Thursday, February 16, 2012

Helvetica: Bridge Over the River Qui (Campaign Week 2 Battle)

Victory conditions: 
Defender wins if holds for 10 + 1d6 turns and prevents attacker from breaking through, Attacker wins if gets 2/3 of force over bridge and at least 2 units are within 2 grid spaces of defender baseline. Either side loses automatically if they reach their army breakpoint and fail a check against it.

Without sufficient time to adjust his battle plans, Baudrillard was forced stick to his decision to deploy 3e Compagnie to the field works while sending half of his remaining force to delay the Riesling advance, keeping the rest to defend against the possibility of their breaking through, and finally 1 company in reserve to deploy where needed. The steam walker is to be held back for use against any attacking force that manages to maneuver past the field works.

3e Compagnie Deployed to Field works
Dietrich will send his strong left flank to cross the river and attack the field works, while his right and center combine to force their way across the bridge.

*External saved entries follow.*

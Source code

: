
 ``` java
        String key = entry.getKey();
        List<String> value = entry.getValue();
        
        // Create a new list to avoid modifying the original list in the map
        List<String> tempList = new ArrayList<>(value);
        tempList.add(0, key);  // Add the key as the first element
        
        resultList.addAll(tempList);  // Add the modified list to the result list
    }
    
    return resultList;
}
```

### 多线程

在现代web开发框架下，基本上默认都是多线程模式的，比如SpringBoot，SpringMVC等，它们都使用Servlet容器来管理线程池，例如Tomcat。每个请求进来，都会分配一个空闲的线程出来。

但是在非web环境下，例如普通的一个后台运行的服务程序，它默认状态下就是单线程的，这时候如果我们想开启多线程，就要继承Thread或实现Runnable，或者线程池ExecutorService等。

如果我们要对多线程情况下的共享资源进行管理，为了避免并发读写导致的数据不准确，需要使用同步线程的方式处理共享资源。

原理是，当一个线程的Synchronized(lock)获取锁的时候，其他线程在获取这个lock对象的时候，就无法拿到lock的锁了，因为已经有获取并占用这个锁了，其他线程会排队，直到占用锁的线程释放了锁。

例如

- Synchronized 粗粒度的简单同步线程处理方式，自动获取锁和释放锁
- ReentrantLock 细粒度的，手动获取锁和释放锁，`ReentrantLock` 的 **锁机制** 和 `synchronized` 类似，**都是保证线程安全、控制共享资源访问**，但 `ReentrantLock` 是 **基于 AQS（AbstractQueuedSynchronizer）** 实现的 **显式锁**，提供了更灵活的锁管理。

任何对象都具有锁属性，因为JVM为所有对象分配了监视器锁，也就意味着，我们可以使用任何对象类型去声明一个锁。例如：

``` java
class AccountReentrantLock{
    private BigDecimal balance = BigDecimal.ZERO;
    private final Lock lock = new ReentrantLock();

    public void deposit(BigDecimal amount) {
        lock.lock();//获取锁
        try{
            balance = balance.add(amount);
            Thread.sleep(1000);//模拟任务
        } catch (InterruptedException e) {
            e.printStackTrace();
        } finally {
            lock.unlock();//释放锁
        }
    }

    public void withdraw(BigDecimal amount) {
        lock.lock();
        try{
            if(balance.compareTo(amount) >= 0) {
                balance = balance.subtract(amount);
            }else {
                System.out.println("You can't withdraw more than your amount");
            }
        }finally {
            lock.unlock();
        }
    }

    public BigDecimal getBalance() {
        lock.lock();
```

His lizard folk units are assigned to find a ford where the rest of the troops on the left could cross. A single company is to be held in reserve and the steam tractor will be held back to cross the bridge once a path is cleared.

Riesling left and center advance - but no ford has yet been found! 

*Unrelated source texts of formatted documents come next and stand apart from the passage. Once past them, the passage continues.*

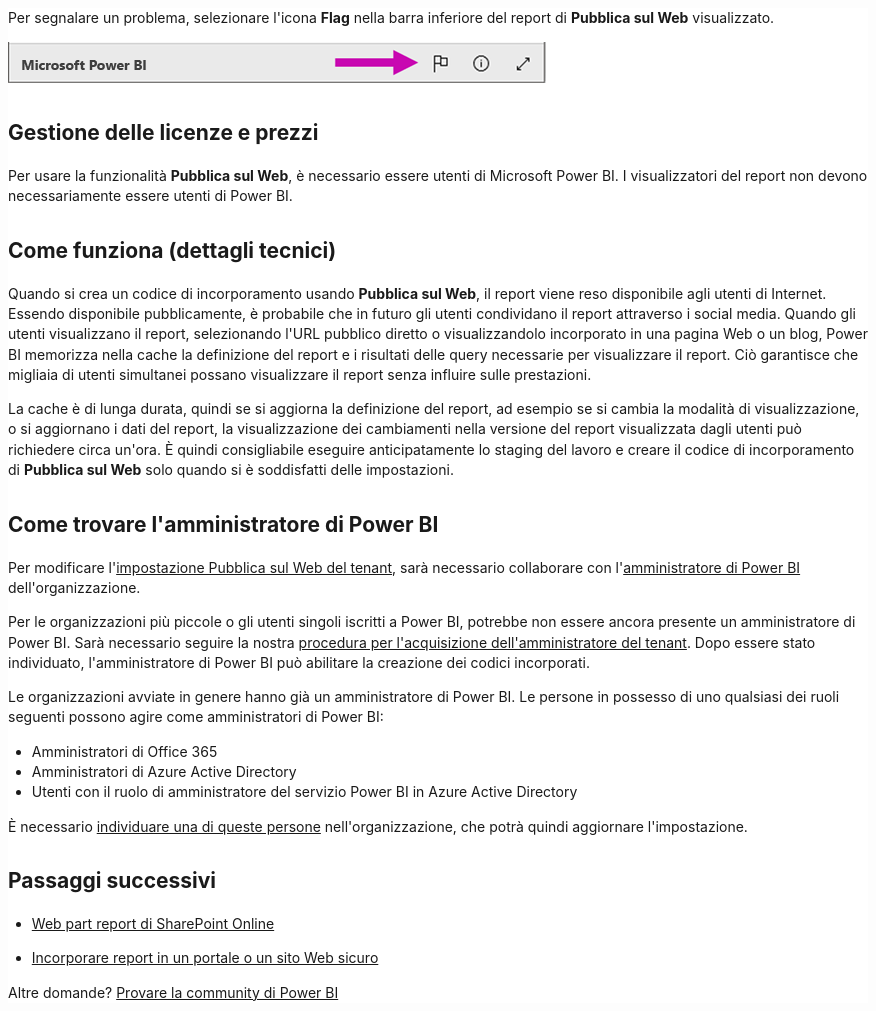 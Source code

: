 Per segnalare un problema, selezionare l'icona **Flag** nella barra inferiore del report di **Pubblica sul Web** visualizzato.

![PtW12](media/service-publish-to-web/publish_to_web12_ga.png)

## <a name="licensing-and-pricing"></a>Gestione delle licenze e prezzi

Per usare la funzionalità **Pubblica sul Web**, è necessario essere utenti di Microsoft Power BI. I visualizzatori del report non devono necessariamente essere utenti di Power BI.

<a name="howitworks"></a>
## <a name="how-it-works-technical-details"></a>Come funziona (dettagli tecnici)

Quando si crea un codice di incorporamento usando **Pubblica sul Web**, il report viene reso disponibile agli utenti di Internet. Essendo disponibile pubblicamente, è probabile che in futuro gli utenti condividano il report attraverso i social media. Quando gli utenti visualizzano il report, selezionando l'URL pubblico diretto o visualizzandolo incorporato in una pagina Web o un blog, Power BI memorizza nella cache la definizione del report e i risultati delle query necessarie per visualizzare il report. Ciò garantisce che migliaia di utenti simultanei possano visualizzare il report senza influire sulle prestazioni.

La cache è di lunga durata, quindi se si aggiorna la definizione del report, ad esempio se si cambia la modalità di visualizzazione, o si aggiornano i dati del report, la visualizzazione dei cambiamenti nella versione del report visualizzata dagli utenti può richiedere circa un'ora. È quindi consigliabile eseguire anticipatamente lo staging del lavoro e creare il codice di incorporamento di **Pubblica sul Web** solo quando si è soddisfatti delle impostazioni.

## <a name="how-to-find-your-power-bi-administrator"></a>Come trovare l'amministratore di Power BI

Per modificare l'[impostazione Pubblica sul Web del tenant](#tenant-setting), sarà necessario collaborare con l'[amministratore di Power BI](service-admin-role.md) dell'organizzazione.

Per le organizzazioni più piccole o gli utenti singoli iscritti a Power BI, potrebbe non essere ancora presente un amministratore di Power BI. Sarà necessario seguire la nostra [procedura per l'acquisizione dell'amministratore del tenant](https://docs.microsoft.com/azure/active-directory/users-groups-roles/domains-admin-takeover). Dopo essere stato individuato, l'amministratore di Power BI può abilitare la creazione dei codici incorporati.

Le organizzazioni avviate in genere hanno già un amministratore di Power BI. Le persone in possesso di uno qualsiasi dei ruoli seguenti possono agire come amministratori di Power BI:

- Amministratori di Office 365
- Amministratori di Azure Active Directory
- Utenti con il ruolo di amministratore del servizio Power BI in Azure Active Directory

È necessario [individuare una di queste persone](https://docs.microsoft.com/office365/admin/admin-overview/admin-overview#who-has-admin-permissions-in-my-business) nell'organizzazione, che potrà quindi aggiornare l'impostazione.


## <a name="next-steps"></a>Passaggi successivi

- [Web part report di SharePoint Online](service-embed-report-spo.md) 

- [Incorporare report in un portale o un sito Web sicuro](service-embed-secure.md)

Altre domande? [Provare la community di Power BI](https://community.powerbi.com/)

On the far right of the picture above, the national flag of Riesliing can be seen: A single ant on a golden wheat field.

Two lizard units move towards each other only vaguely aware of the other's presence (Due to the weather, LOS is limited to adjacent squares).

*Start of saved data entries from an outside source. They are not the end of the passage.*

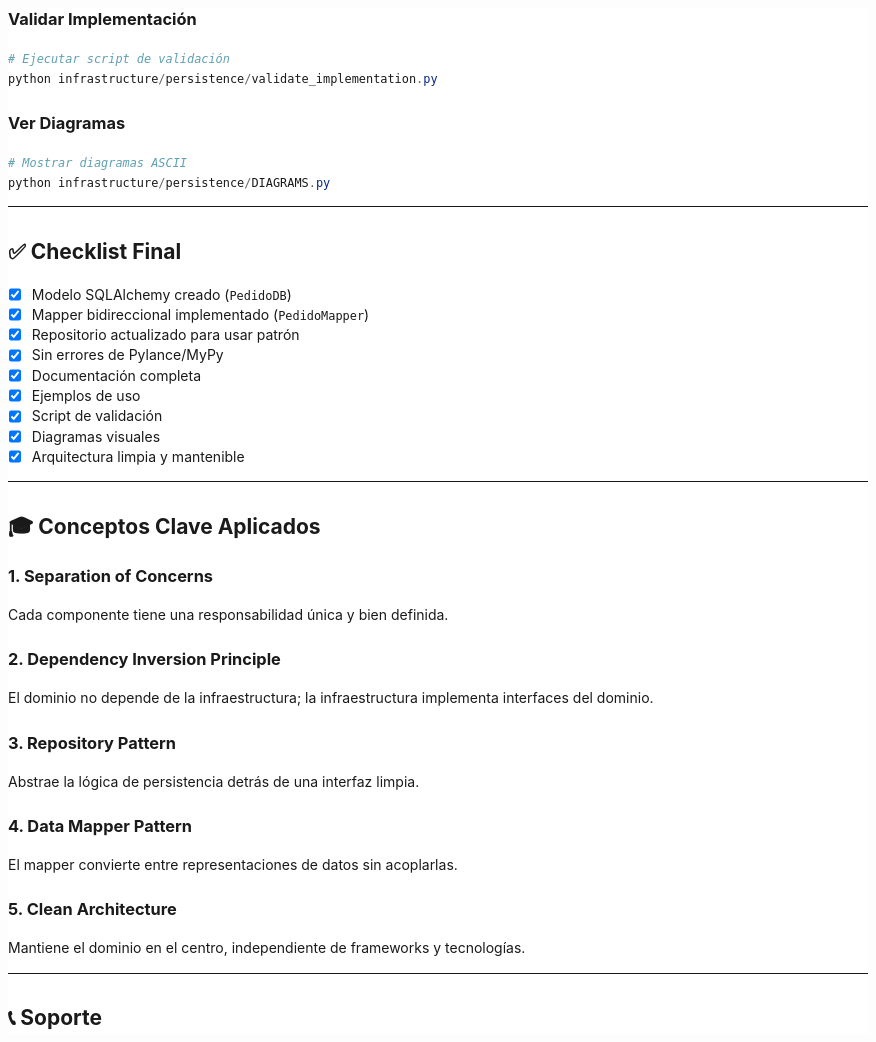 ### Validar Implementación
```powershell
# Ejecutar script de validación
python infrastructure/persistence/validate_implementation.py
```

### Ver Diagramas
```powershell
# Mostrar diagramas ASCII
python infrastructure/persistence/DIAGRAMS.py
```

---

## ✅ Checklist Final

- [x] Modelo SQLAlchemy creado (`PedidoDB`)
- [x] Mapper bidireccional implementado (`PedidoMapper`)
- [x] Repositorio actualizado para usar patrón
- [x] Sin errores de Pylance/MyPy
- [x] Documentación completa
- [x] Ejemplos de uso
- [x] Script de validación
- [x] Diagramas visuales
- [x] Arquitectura limpia y mantenible

---

## 🎓 Conceptos Clave Aplicados

### 1. Separation of Concerns
Cada componente tiene una responsabilidad única y bien definida.

### 2. Dependency Inversion Principle
El dominio no depende de la infraestructura; la infraestructura implementa interfaces del dominio.

### 3. Repository Pattern
Abstrae la lógica de persistencia detrás de una interfaz limpia.

### 4. Data Mapper Pattern
El mapper convierte entre representaciones de datos sin acoplarlas.

### 5. Clean Architecture
Mantiene el dominio en el centro, independiente de frameworks y tecnologías.

---

## 📞 Soporte
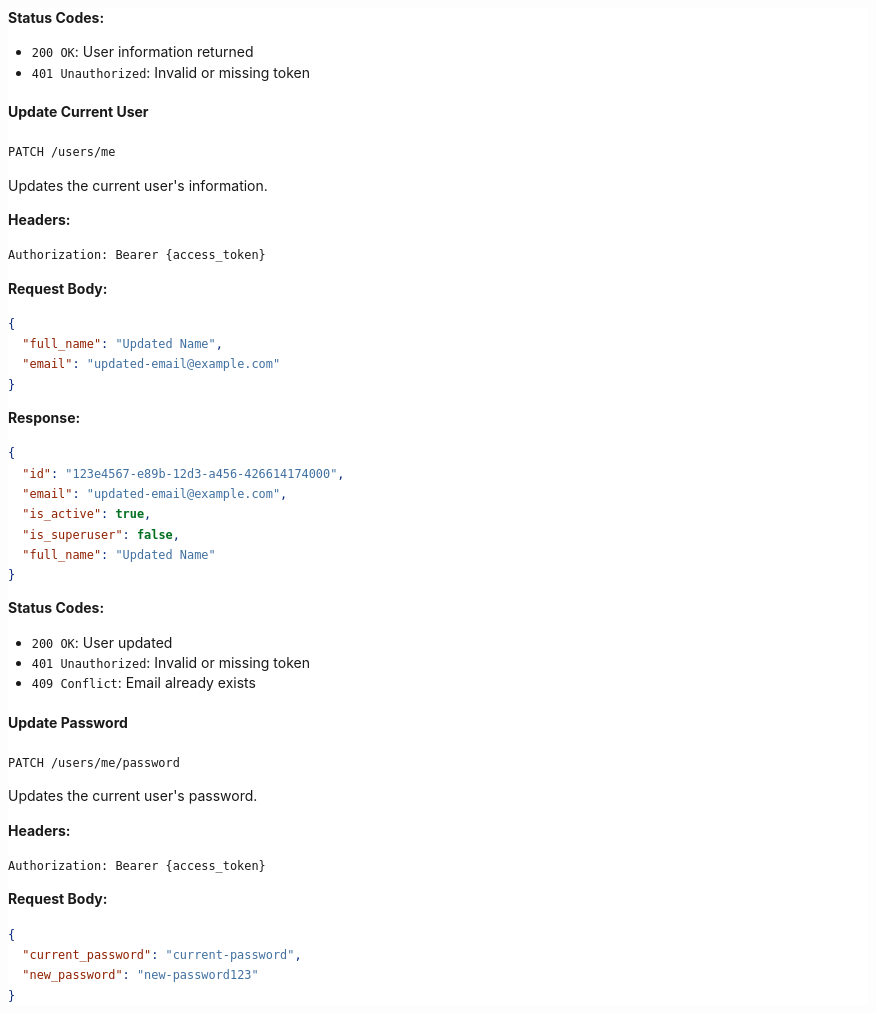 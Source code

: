 **Status Codes:**
- `200 OK`: User information returned
- `401 Unauthorized`: Invalid or missing token

#### Update Current User

```
PATCH /users/me
```

Updates the current user's information.

**Headers:**
```
Authorization: Bearer {access_token}
```

**Request Body:**
```json
{
  "full_name": "Updated Name",
  "email": "updated-email@example.com"
}
```

**Response:**
```json
{
  "id": "123e4567-e89b-12d3-a456-426614174000",
  "email": "updated-email@example.com",
  "is_active": true,
  "is_superuser": false,
  "full_name": "Updated Name"
}
```

**Status Codes:**
- `200 OK`: User updated
- `401 Unauthorized`: Invalid or missing token
- `409 Conflict`: Email already exists

#### Update Password

```
PATCH /users/me/password
```

Updates the current user's password.

**Headers:**
```
Authorization: Bearer {access_token}
```

**Request Body:**
```json
{
  "current_password": "current-password",
  "new_password": "new-password123"
}
```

In the background, the two sides prepare to meet at the bridge
At the bridge, a slogging match unfolds!

On turn 10, after failing to find any fords, and the bulk of the human forces  at or over the bridge  I use Mythic to check and see if Dietrich changes his orders for the lizard folk and get an exceptional yes - he orders them to cross the river and engage the nearest enemies.

The Riesling forces push across bridge and through the river!

In the background, upper right, the black flag of anarchy proudly flies over the Riesling army

The same turn, I realize that Baudrillard could conceivably win if he can hold out for however many turns might remain and keep Riesling at bay. It seems to me, now is the time to bring up the baseline units, particularly the walker which is highly mobile artillery. I ask Mythic, "Does Baudrillard send up his baseline units?" and get  yes.  

Sauvignon-Blanc units advance while others retreat to the safety of the field works. The steam walker, meanwhile, stands quiet, save for the muffled sounds of the swearing of the crew members inside as predictably, it fails to start.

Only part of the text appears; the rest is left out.